Arman nodded. “I . . . I think so.”
“No!” Beau hissed. “That’s your whole damn problem, thinking. Ever since the day we met, you’ve told me what you think about things. But you don’t feel and you don’t do. Not in any meaningful way. Feeling and doing, they’re more important than the thoughts inside your head. They’re our primary channels to health. To immunity.”
“Huh?” Arman shivered. He couldn’t even pretend to comprehend what was going on.
Beau sighed. “Do you take care of yourself by thinking about exercising? Or by actually exercising?”
“Actually exercising.”
“And does thinking about, say, sex keep you from wanting it? Or do you find you’re driven to satisfy your desires in more physical ways?”
At this, a great roar of laughter rose up behind him, and Arman longed to melt. Or evaporate. Did everyone know about him and the cook? That’s what it felt like. But he managed to answer, “I . . . satisfy my desires.”
“I would hope so,” Beau said smoothly. “So when I say that you need to express your pain externally, what is it that you need to do?”
“I need to do it.”
“That’s right.” A look of approval crossed Beau’s face, and seeing this calmed Arman. It reassured him that he was saying the right things and doing what was expected of him. It also gave him hope this ordeal would soon be over. He watched eagerly as Beau rolled his own shirtsleeves up, exposing the smooth skin of his forearms. Then Beau pulled something from the side pocket of his pants. He worked hard to pry whatever it was open before dropping it right in the center of Arman’s palm.
Gasps came from the surrounding circle, and Arman stared, disbelieving. It was a knife. Beau had given him a pocketknife. A strange-looking one, with a rosewood handle and an ornate type of blade Arman had never seen before. Rather than a solid steel color, this blade was a dramatic mix of light and dark, of everything in between. Streaks of grays and blacks covered the entire surface—a gleaming feat of metallurgy that worked to form a distinctive pattern of whorls and loops. Like a fingerprint.
“My grandfather made it,” Beau said. “It’s a Damascus. Truly one of a kind.”
Arman said nothing. He just kept staring at the blade.
Then he looked at Beau’s outstretched, unscarred arms. Like an offering.
A sacrifice.
For him.
“Wait a minute,” Arman said slowly, shaking his head. “No. No, I won’t do that. Of course not. I won’t hurt you.”
“Yes, you will. You’ll do it now. Go on.”
Arman swallowed hard. His trembling hand closed around the knife’s hilt. It was heavier than he’d realized, and it was nothing for him to let the weight of the decorative blade tip down to rest against Beau’s soft wrist. He glanced up.
“I can’t do this,” he said.
“You can. You will.”
Arman nodded. Held his breath. Then he began pressing down on the blade. Slowly. Very slowly. Until pop! The skin gave. A dot of red appeared. The smallest mark. He quickly looked at Beau again. He wanted approval. He wanted to be told to stop.
“Deeper.” Beau fixed his calm river-pebble gaze on him. “As deep as you can go. To the bone.”
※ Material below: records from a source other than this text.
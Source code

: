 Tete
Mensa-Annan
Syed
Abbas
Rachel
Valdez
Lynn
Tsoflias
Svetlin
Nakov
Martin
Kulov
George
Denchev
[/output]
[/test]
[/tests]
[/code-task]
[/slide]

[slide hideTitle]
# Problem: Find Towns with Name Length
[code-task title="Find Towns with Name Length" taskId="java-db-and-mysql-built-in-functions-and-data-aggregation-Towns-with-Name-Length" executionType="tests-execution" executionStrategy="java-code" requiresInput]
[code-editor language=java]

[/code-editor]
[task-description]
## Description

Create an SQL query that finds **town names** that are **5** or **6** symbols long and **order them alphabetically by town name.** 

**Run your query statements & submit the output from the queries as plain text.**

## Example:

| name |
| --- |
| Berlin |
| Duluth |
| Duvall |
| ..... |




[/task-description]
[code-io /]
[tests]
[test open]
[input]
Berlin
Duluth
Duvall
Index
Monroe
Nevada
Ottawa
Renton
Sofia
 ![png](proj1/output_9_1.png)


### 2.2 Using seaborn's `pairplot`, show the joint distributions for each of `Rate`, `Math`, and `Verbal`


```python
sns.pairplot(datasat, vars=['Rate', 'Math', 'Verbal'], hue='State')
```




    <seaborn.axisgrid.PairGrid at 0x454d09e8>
“What?” Arman yanked his hand back. “No!”
“You said you wanted to heal.”
“Yeah, but not like this. This isn’t healing. It’s gross.”
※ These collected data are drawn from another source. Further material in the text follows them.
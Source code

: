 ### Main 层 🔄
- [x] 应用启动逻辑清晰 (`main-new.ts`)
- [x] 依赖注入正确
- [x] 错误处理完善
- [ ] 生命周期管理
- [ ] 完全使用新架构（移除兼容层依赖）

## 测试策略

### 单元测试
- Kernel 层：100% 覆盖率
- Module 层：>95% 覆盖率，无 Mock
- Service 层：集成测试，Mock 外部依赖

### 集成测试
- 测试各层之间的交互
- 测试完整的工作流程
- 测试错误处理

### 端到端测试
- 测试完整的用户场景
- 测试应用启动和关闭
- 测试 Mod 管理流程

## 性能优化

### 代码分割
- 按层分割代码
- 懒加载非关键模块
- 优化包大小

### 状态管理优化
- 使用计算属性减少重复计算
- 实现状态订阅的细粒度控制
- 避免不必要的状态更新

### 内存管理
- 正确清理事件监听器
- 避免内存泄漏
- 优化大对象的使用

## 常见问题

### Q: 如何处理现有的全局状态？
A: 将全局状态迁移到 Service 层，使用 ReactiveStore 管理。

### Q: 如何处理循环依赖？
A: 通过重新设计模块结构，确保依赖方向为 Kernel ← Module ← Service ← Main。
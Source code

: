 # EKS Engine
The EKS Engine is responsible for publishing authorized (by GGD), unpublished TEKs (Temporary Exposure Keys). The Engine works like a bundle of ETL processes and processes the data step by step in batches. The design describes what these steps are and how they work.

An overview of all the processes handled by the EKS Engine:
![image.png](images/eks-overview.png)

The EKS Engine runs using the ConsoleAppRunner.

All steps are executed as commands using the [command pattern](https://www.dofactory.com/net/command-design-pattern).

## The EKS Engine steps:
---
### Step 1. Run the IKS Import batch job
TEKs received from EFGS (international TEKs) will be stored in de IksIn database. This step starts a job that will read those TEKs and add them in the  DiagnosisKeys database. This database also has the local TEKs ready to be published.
“Are you sure, Arman? Or is that just what you think?”
Was this really happening? “I’m sure I think it’s true.”
Beau bent forward then, lowering his voice to a whisper, making it a moment just between them. “Maybe the truth is that you don’t know what healing looks like. Maybe nothing you know is as it seems.”
“And why would that be?”
“Because you’re here. Because you can’t see the truth from where you’re standing. Because you’re like a dog chasing a squirrel as it runs around a tree. You don’t realize you could catch the damn thing if you just stood still.”
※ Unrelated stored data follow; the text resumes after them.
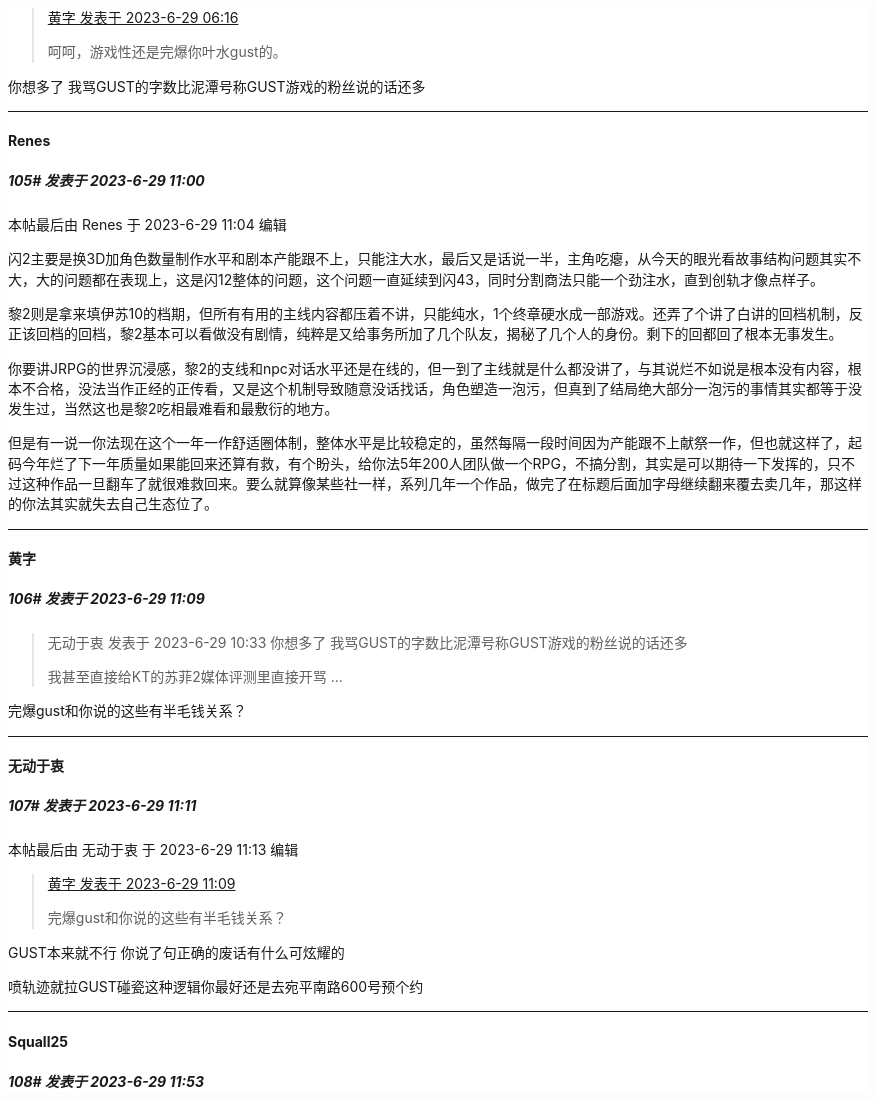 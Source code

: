 <blockquote><a href="httphttps://bbs.saraba1st.com/2b/forum.php?mod=redirect&amp;goto=findpost&amp;pid=61472839&amp;ptid=2141976" target="_blank">黄字 发表于 2023-6-29 06:16</a>

呵呵，游戏性还是完爆你叶水gust的。</blockquote>
你想多了 我骂GUST的字数比泥潭号称GUST游戏的粉丝说的话还多


*****

####  Renes  
##### 105#       发表于 2023-6-29 11:00

 本帖最后由 Renes 于 2023-6-29 11:04 编辑 

闪2主要是换3D加角色数量制作水平和剧本产能跟不上，只能注大水，最后又是话说一半，主角吃瘪，从今天的眼光看故事结构问题其实不大，大的问题都在表现上，这是闪12整体的问题，这个问题一直延续到闪43，同时分割商法只能一个劲注水，直到创轨才像点样子。

黎2则是拿来填伊苏10的档期，但所有有用的主线内容都压着不讲，只能纯水，1个终章硬水成一部游戏。还弄了个讲了白讲的回档机制，反正该回档的回档，黎2基本可以看做没有剧情，纯粹是又给事务所加了几个队友，揭秘了几个人的身份。剩下的回都回了根本无事发生。

你要讲JRPG的世界沉浸感，黎2的支线和npc对话水平还是在线的，但一到了主线就是什么都没讲了，与其说烂不如说是根本没有内容，根本不合格，没法当作正经的正传看，又是这个机制导致随意没话找话，角色塑造一泡污，但真到了结局绝大部分一泡污的事情其实都等于没发生过，当然这也是黎2吃相最难看和最敷衍的地方。

但是有一说一你法现在这个一年一作舒适圈体制，整体水平是比较稳定的，虽然每隔一段时间因为产能跟不上献祭一作，但也就这样了，起码今年烂了下一年质量如果能回来还算有救，有个盼头，给你法5年200人团队做一个RPG，不搞分割，其实是可以期待一下发挥的，只不过这种作品一旦翻车了就很难救回来。要么就算像某些社一样，系列几年一个作品，做完了在标题后面加字母继续翻来覆去卖几年，那这样的你法其实就失去自己生态位了。


*****

####  黄字  
##### 106#       发表于 2023-6-29 11:09

<blockquote>无动于衷 发表于 2023-6-29 10:33
你想多了 我骂GUST的字数比泥潭号称GUST游戏的粉丝说的话还多

我甚至直接给KT的苏菲2媒体评测里直接开骂 ...</blockquote>
完爆gust和你说的这些有半毛钱关系？

*****

####  无动于衷  
##### 107#       发表于 2023-6-29 11:11

 本帖最后由 无动于衷 于 2023-6-29 11:13 编辑 
<blockquote><a href="httphttps://bbs.saraba1st.com/2b/forum.php?mod=redirect&amp;goto=findpost&amp;pid=61475528&amp;ptid=2141976" target="_blank">黄字 发表于 2023-6-29 11:09</a>

完爆gust和你说的这些有半毛钱关系？</blockquote>
GUST本来就不行 你说了句正确的废话有什么可炫耀的

喷轨迹就拉GUST碰瓷这种逻辑你最好还是去宛平南路600号预个约


*****

####  Squall25  
##### 108#       发表于 2023-6-29 11:53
Thick and heavy, Arman’s nausea had returned to roost. “So what? I’m just supposed to do something I don’t want to do because you think I should?”
“Alia tentanda via est. That’s our motto here.”
“I don’t even know what that means!”
“It means ‘another way must be tried.’”
Of course it did. And of course Arman understood. This was the moment he was meant to crack. This was the moment that he was meant to see the error of his ways and demonstrate that his disgust and self-loathing were far better off directed at the people in his life who’d actually caused him pain.
The thing was Arman didn’t see it that way. The truth of who he was and why was so much more complicated than that. The swipe of a sword at a self-appointed father figure couldn’t begin to bear that burden.
Besides, what Beau was asking him to do, well, it was wrong.
It wasn’t right.
So Arman gripped the knife, as tight as he could, and with a snarl, he flung the weapon out of the circle. It arced high in the night air, spinning end over end, before tumbling over the edge of the ravine to vanish into the blackness.
“No,” he told Beau again. “I won’t do that.”